Someone Like Me Read online
Page 2
So I made a sort of deal with myself. If it turned out she was headed for the woods after all, I’d give up and go home. If she’d gone down the tunnel, then I’d give it a try. It sounds a bit daft, but I’m happier down a tunnel than in the woods. It’s what I’m used to, after fifteen years hunting them. Down a tunnel, in the dark, I know the rules.
I like it when I’m right about something, but it can be a pain in the bum at times. Just as I’d been expecting, the tracks led me straight to that dip I was telling you about. I followed them right up to the tumbledown old building where the tunnel mouth was.
That’s when I should’ve stopped and used my head. Really, you see, it was a two-man job. One man with the lantern, the other with a short spear or a crossbow. If I was going to do it on my own, I couldn’t have a light — no spare hand to hold it with, see. But that didn’t bother me particularly. I’ve done some good work in the dark, though I say so myself. I’ve got good ears, and I can smell Them almost as well as They can smell us. What you need for tunnel work is good hearing, patience, a cool head and a short, sharp knife.

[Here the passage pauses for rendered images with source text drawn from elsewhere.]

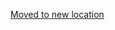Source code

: [Moved to new location](https://github.com/DataTalksClub/machine-learning-zoomcamp/blob/master/cohorts/2022/01-intro/homework.md)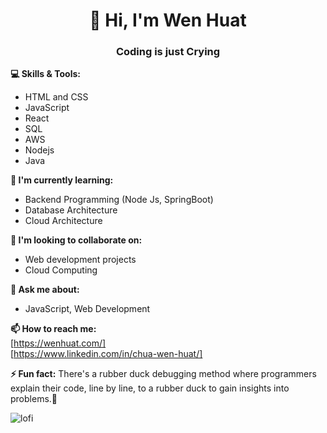 # <div  align="center"> 👋 Hi, I'm Wen Huat</div>
### <div align="center">Coding is just Crying </div>

**💻 Skills & Tools:**
* HTML and CSS
* JavaScript
* React 
* SQL
* AWS
* Nodejs
* Java

**🌱 I'm currently learning:**
* Backend Programming (Node Js, SpringBoot)
* Database Architecture 
* Cloud Architecture

**🤔 I'm looking to collaborate on:**
* Web development projects
* Cloud Computing


**💬 Ask me about:**
* JavaScript, Web Development

**📫 How to reach me:**<br>
[https://wenhuat.com/]<br>
[https://www.linkedin.com/in/chua-wen-huat/]

**⚡ Fun fact:**
There's a rubber duck debugging method where programmers explain their code, line by line, to a rubber duck to gain insights into problems.🦆



![lofi](https://github.com/Huaty/Huaty/assets/50129813/887f650b-71a9-41f4-afb6-25f9a2fc4a84)





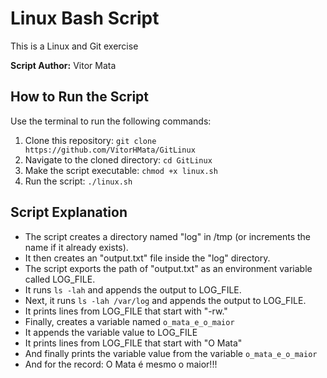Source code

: # Linux Bash Script

This is a Linux and Git exercise

**Script Author:** Vitor Mata

## How to Run the Script

Use the terminal to run the following commands:
1. Clone this repository: `git clone https://github.com/VitorHMata/GitLinux`
2. Navigate to the cloned directory: `cd GitLinux`
3. Make the script executable: `chmod +x linux.sh`
4. Run the script: `./linux.sh`

## Script Explanation

- The script creates a directory named "log" in /tmp (or increments the name if it already exists).
- It then creates an "output.txt" file inside the "log" directory.
- The script exports the path of "output.txt" as an environment variable called LOG_FILE.
- It runs `ls -lah` and appends the output to LOG_FILE.
- Next, it runs `ls -lah /var/log` and appends the output to LOG_FILE.
- It prints lines from LOG_FILE that start with "-rw."
- Finally, creates a variable named `o_mata_e_o_maior` 
- It appends the variable value to LOG_FILE
- It prints lines from LOG_FILE that start with "O Mata"
- And finally prints the variable value from the variable `o_mata_e_o_maior`
- And for the record: O Mata é mesmo o maior!!!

Well, at any rate, I had the knife.
You do some daft things in this business.
So I got down on my hands and knees, and nosed about in the brambles like a dog till I found the entrance. Not hard to spot, actually. My guess is, once upon a time it was a proper doorway, an arch, plenty high enough to walk through without lowering your head. But as the years went by it got all clogged up with fallen leaves, and they rot down into soil, and so the arch got buried. Then stuff started growing in the sweet soil there, brambles and withies and that sort of thing. And it’s got to the point now that you need to turn round and crawl in backwards just to force a way in without getting your face all scratched up.
Before I started to crawl, I took the knife out and tucked it up my left sleeve, good and handy when I needed it. I thought about taking the sword, but down in the tunnels there just isn’t room to swing something like that. So I unbuckled the belt and stuck it under a tangle of brambles, out of sight. You can get the sack for leaving your kit lying about, which strikes me as a bit harsh.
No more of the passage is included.